Each entry is to be given again exactly; drop the images.
::::
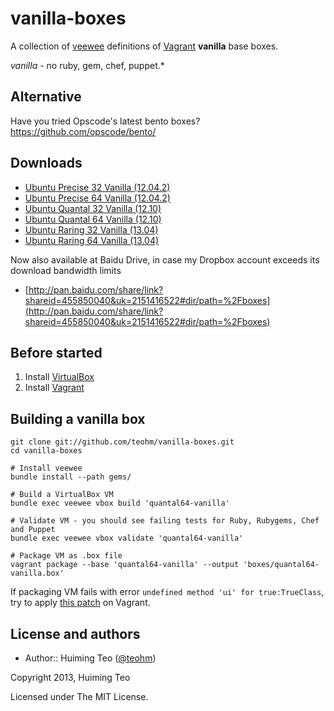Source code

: vanilla-boxes
===

A collection of [veewee](https://github.com/jedi4ever/veewee) definitions of [Vagrant](http://www.vagrantup.com) **vanilla** base boxes.

*vanilla* - no ruby, gem, chef, puppet.*

## Alternative

Have you tried Opscode's latest bento boxes? https://github.com/opscode/bento/

## Downloads

 * [Ubuntu Precise 32 Vanilla (12.04.2)](https://dl.dropboxusercontent.com/u/165709740/boxes/precise32-vanilla.box)
 * [Ubuntu Precise 64 Vanilla (12.04.2)](https://dl.dropboxusercontent.com/u/165709740/boxes/precise64-vanilla.box)
 * [Ubuntu Quantal 32 Vanilla (12.10)](https://dl.dropboxusercontent.com/u/165709740/boxes/quantal32-vanilla.box)
 * [Ubuntu Quantal 64 Vanilla (12.10)](https://dl.dropboxusercontent.com/u/165709740/boxes/quantal64-vanilla.box)
 * [Ubuntu Raring 32 Vanilla (13.04)](http://goo.gl/y79mW)
 * [Ubuntu Raring 64 Vanilla (13.04)](http://goo.gl/ceHWg)

Now also available at Baidu Drive, in case my Dropbox account exceeds its download bandwidth limits
 * [http://pan.baidu.com/share/link?shareid=455850040&uk=2151416522#dir/path=%2Fboxes](http://pan.baidu.com/share/link?shareid=455850040&uk=2151416522#dir/path=%2Fboxes)

## Before started

 1. Install [VirtualBox](https://www.virtualbox.org/)
 2. Install [Vagrant](http://www.vagrantup.com/)
 
## Building a vanilla box

```
git clone git://github.com/teohm/vanilla-boxes.git
cd vanilla-boxes

# Install veewee
bundle install --path gems/

# Build a VirtualBox VM
bundle exec veewee vbox build 'quantal64-vanilla'

# Validate VM - you should see failing tests for Ruby, Rubygems, Chef and Puppet
bundle exec veewee vbox validate 'quantal64-vanilla'

# Package VM as .box file
vagrant package --base 'quantal64-vanilla' --output 'boxes/quantal64-vanilla.box'
```

If packaging VM fails with error 
`undefined method 'ui' for true:TrueClass`, try to apply 
[this patch](https://github.com/mitchellh/vagrant/commit/45267c85fe71d64470e8d12a216a63dcef67e2e4) on
Vagrant.

## License and authors

 * Author:: Huiming Teo ([@teohm](https://twitter.com/teohm))

Copyright 2013, Huiming Teo

Licensed under The MIT License.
::::
TASK ANSWER –
Source code

: vanilla-boxes
===

A collection of [veewee](https://github.com/jedi4ever/veewee) definitions of [Vagrant](http://www.vagrantup.com) **vanilla** base boxes.

*vanilla* - no ruby, gem, chef, puppet.*

## Alternative

Have you tried Opscode's latest bento boxes? https://github.com/opscode/bento/

## Downloads

 * [Ubuntu Precise 32 Vanilla (12.04.2)](https://dl.dropboxusercontent.com/u/165709740/boxes/precise32-vanilla.box)
 * [Ubuntu Precise 64 Vanilla (12.04.2)](https://dl.dropboxusercontent.com/u/165709740/boxes/precise64-vanilla.box)
 * [Ubuntu Quantal 32 Vanilla (12.10)](https://dl.dropboxusercontent.com/u/165709740/boxes/quantal32-vanilla.box)
 * [Ubuntu Quantal 64 Vanilla (12.10)](https://dl.dropboxusercontent.com/u/165709740/boxes/quantal64-vanilla.box)
 * [Ubuntu Raring 32 Vanilla (13.04)](http://goo.gl/y79mW)
 * [Ubuntu Raring 64 Vanilla (13.04)](http://goo.gl/ceHWg)

Now also available at Baidu Drive, in case my Dropbox account exceeds its download bandwidth limits
 * [http://pan.baidu.com/share/link?shareid=455850040&uk=2151416522#dir/path=%2Fboxes](http://pan.baidu.com/share/link?shareid=455850040&uk=2151416522#dir/path=%2Fboxes)

## Before started

 1. Install [VirtualBox](https://www.virtualbox.org/)
 2. Install [Vagrant](http://www.vagrantup.com/)
 
## Building a vanilla box

```
git clone git://github.com/teohm/vanilla-boxes.git
cd vanilla-boxes

# Install veewee
bundle install --path gems/

# Build a VirtualBox VM
bundle exec veewee vbox build 'quantal64-vanilla'

# Validate VM - you should see failing tests for Ruby, Rubygems, Chef and Puppet
bundle exec veewee vbox validate 'quantal64-vanilla'

# Package VM as .box file
vagrant package --base 'quantal64-vanilla' --output 'boxes/quantal64-vanilla.box'
```

If packaging VM fails with error 
`undefined method 'ui' for true:TrueClass`, try to apply 
[this patch](https://github.com/mitchellh/vagrant/commit/45267c85fe71d64470e8d12a216a63dcef67e2e4) on
Vagrant.

## License and authors

 * Author:: Huiming Teo ([@teohm](https://twitter.com/teohm))

Copyright 2013, Huiming Teo

Licensed under The MIT License.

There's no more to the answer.